Schnorr Signatures: What, When & Why?

Schnorr Signatures: What, When & Why?

By Onose Enaholo - min read
Updated 26 January 2023

The last few months have seemingly been particularly fruitful when it comes to development activity surrounding second-layer Bitcoin technologies, with recent news pointing towards great progress for both the Liquid and Lightning networks. However, recent activity from prominent Bitcoin developer Pieter Wuille looks towards a set of changes to an area of the core Bitcoin protocol, namely the signature scheme. Wuille submitted a draft BIP (Bitcoin Improvement Proposal) last month outlining a proposed specification for a Schnorr signature scheme, with a view towards its eventual utilisation within the Bitcoin codebase. After some years since first being discussed, this is the first of many steps in actually moving towards adding Schnorr signatures to Bitcoin. This was made possible by the segregated witness upgrade which was completed last year, or more specifically the script versioning capabilities enabled by the changes.
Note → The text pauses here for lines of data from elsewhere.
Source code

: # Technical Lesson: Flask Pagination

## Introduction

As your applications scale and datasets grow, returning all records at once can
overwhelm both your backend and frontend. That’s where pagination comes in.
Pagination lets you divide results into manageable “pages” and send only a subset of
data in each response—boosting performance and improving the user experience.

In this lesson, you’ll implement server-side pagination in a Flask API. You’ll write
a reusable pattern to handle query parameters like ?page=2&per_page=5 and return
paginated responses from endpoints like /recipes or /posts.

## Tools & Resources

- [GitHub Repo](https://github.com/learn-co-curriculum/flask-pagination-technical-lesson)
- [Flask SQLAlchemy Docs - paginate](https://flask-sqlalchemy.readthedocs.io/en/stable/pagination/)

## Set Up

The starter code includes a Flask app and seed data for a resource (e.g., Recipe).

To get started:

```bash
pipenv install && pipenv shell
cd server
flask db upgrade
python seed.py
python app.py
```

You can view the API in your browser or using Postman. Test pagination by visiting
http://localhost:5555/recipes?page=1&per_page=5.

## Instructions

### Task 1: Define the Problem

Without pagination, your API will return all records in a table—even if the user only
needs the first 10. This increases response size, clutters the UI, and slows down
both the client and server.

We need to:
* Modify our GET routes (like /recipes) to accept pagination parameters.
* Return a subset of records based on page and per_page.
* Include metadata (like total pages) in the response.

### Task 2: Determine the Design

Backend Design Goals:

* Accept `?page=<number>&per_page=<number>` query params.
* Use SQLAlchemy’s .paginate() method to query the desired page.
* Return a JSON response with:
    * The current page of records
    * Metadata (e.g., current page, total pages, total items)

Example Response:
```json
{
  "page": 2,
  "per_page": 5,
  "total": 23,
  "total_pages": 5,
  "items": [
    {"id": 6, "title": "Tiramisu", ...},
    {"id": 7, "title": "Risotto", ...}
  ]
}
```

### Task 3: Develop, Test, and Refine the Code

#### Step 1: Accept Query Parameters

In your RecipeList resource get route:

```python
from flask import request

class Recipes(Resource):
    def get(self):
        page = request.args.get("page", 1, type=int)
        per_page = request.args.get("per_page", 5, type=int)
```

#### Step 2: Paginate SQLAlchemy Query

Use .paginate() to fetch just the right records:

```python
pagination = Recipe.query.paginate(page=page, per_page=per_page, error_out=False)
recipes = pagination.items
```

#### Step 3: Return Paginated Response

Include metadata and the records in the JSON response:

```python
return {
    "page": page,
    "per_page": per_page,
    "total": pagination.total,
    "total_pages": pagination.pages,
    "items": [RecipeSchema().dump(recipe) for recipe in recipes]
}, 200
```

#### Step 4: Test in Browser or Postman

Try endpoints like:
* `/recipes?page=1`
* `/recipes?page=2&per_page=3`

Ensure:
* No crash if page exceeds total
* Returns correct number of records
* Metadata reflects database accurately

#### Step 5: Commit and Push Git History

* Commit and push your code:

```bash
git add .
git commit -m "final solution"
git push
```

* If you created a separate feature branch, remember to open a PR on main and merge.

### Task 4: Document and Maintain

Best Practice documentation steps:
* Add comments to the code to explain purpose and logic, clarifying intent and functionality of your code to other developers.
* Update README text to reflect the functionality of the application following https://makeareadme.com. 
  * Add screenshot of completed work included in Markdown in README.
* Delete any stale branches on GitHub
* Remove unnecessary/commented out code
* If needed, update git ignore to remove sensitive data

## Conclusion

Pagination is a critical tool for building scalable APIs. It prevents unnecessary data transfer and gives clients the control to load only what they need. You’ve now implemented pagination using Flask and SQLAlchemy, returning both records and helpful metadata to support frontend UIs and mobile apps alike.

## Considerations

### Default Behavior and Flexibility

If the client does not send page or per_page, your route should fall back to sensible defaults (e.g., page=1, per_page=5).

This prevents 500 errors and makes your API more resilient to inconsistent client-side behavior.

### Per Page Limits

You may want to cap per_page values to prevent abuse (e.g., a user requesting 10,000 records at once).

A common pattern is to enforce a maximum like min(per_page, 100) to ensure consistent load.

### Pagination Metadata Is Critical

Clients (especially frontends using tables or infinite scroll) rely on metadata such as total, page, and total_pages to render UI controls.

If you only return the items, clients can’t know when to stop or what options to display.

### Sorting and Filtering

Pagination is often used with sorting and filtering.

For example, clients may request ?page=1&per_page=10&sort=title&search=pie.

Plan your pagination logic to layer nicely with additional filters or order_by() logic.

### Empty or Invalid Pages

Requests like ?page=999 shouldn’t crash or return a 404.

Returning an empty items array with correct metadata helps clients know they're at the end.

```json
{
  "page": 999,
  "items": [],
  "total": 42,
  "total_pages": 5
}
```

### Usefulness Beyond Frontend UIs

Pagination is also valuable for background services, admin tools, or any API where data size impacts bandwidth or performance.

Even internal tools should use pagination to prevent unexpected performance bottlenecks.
Schnorr signatures were developed by Claus P Schnorr and subsequently protected by U.S. Patent 4,995,082 up until late 2008. As a result of the patent, Schnorr signatures had not been standardised or widely used in open-source crypto libraries at the time of Bitcoin’s inception. The signing algorithm used in Bitcoin is ECDSA (Elliptic Curve Digital Signature Algorithm), and although Schnorr was believed by some to be a more elegant signature solution with a simple mathematical proof when Bitcoin was first established, it’s protected status resulted in far greater adoption and standardisation of ECDSA across the computer science world when Bitcoin was being developed by Satoshi Nakamoto.

The BIP outlines a specification for 64-byte Schnorr signatures with the elliptic curve parameters: secp256k1. This is the same elliptic curve parameters that are currently used in Bitcoin with the ECDSA signatures. Schnorr signatures offer a number of benefits which indicate that using it within Bitcoin would be an overwhelmingly positive endeavour. The purported benefits of Schnorr include an on-chain size advantage for transactions, with Schnorr signatures capped at 64 bytes, compared to around 71-75 bytes for ECDSA. With an average of around 200,000 transactions sent every day, this small reduction in signature size has the ability to make quite a significant impact on the data added to the blockchain on a daily basis.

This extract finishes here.